Wednesday, May 22, 2013

Spending creates resources, saving destroys them

I've been seeing a number of great blog posts on the paradoxes of thrift.  I took the title of my post from the reasoning in this wonderful post by Steve Roth, who starts from the fact that Savings is not equal to Investment, as it is in the toy economic models and intuitions of many people (please read the whole thing to get the point).  One key very easy to understand part is this:

... If you forgo as massage this week, or wait a few more years to get your house painted, is the labor for that massage or paint job "saved"?  How about this year's sunlight...  Understand: services comprise 80% of US GDP. ...

I've been struggling to make these points, and more, for years.  Spending is what it's all about, without spending there is no income, no economy, and no social benefits can be ultimately delivered without spending.  Saving across the entire economy is not even necessary in a modern economy.  Saving is only a convenience facilitated by an economy and useful for personal purposes...deferred consumption, retirement and so on.  For the overall economy, saving is a drag...a drag which specifically produces unemployment.  That's why periods of de-leveraging--which is relative saving--inevitably induce unemployment.

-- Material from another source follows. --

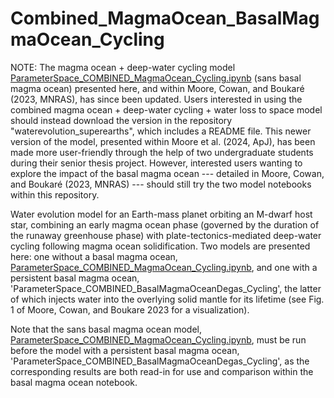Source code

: # Combined_MagmaOcean_BasalMagmaOcean_Cycling


NOTE: The magma ocean + deep-water cycling model [ParameterSpace_COMBINED_MagmaOcean_Cycling.ipynb](https://github.com/KeavinMoore/Combined_MagmaOcean_BasalMagmaOcean_Cycling/main/ParameterSpace_COMBINED_MagmaOcean_Cycling.ipynb) (sans basal magma ocean) presented here, and within Moore, Cowan, and Boukaré (2023, MNRAS), has since been updated. Users interested in using the combined magma ocean + deep-water cycling + water loss to space model should instead download the version in the repository "waterevolution_superearths", which includes a README file. This newer version of the model, presented within Moore et al. (2024, ApJ), has been made more user-friendly through the help of two undergraduate students during their senior thesis project. However, interested users wanting to explore the impact of the basal magma ocean --- detailed in Moore, Cowan, and Boukaré (2023, MNRAS) --- should still try the two model notebooks within this repository.

Water evolution model for an Earth-mass planet orbiting an M-dwarf host star, combining an early magma ocean phase (governed by the duration of the runaway greenhouse phase) with plate-tectonics-mediated deep-water cycling following magma ocean solidification. Two models are presented here: one without a basal magma ocean, [ParameterSpace_COMBINED_MagmaOcean_Cycling.ipynb](https://github.com/KeavinMoore/Combined_MagmaOcean_BasalMagmaOcean_Cycling/main/ParameterSpace_COMBINED_MagmaOcean_Cycling.ipynb), and one with a persistent basal magma ocean, 'ParameterSpace_COMBINED_BasalMagmaOceanDegas_Cycling', the latter of which injects water into the overlying solid mantle for its lifetime (see Fig. 1 of Moore, Cowan, and Boukare 2023 for a visualization).

Note that the sans basal magma ocean model, [ParameterSpace_COMBINED_MagmaOcean_Cycling.ipynb](https://github.com/KeavinMoore/Combined_MagmaOcean_BasalMagmaOcean_Cycling/main/ParameterSpace_COMBINED_MagmaOcean_Cycling.ipynb), must be run before the model with a persistent basal magma ocean, 'ParameterSpace_COMBINED_BasalMagmaOceanDegas_Cycling', as the corresponding results are both read-in for use and comparison within the basal magma ocean notebook.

There is no social benefit in favoring saving over spending in taxation.  If anything, it should be the reverse.  But the conflation of spending with consumption aka wasteful dissipation permits moralistic sounding politicians to serve plutocrats by giving them key tax breaks on saving, often painting them as for everyone when overall most benefit is to top incomes.  And also inducing politicians and even academics to shove down further plutocracy serving "consumption" taxes (i.e. transaction taxes).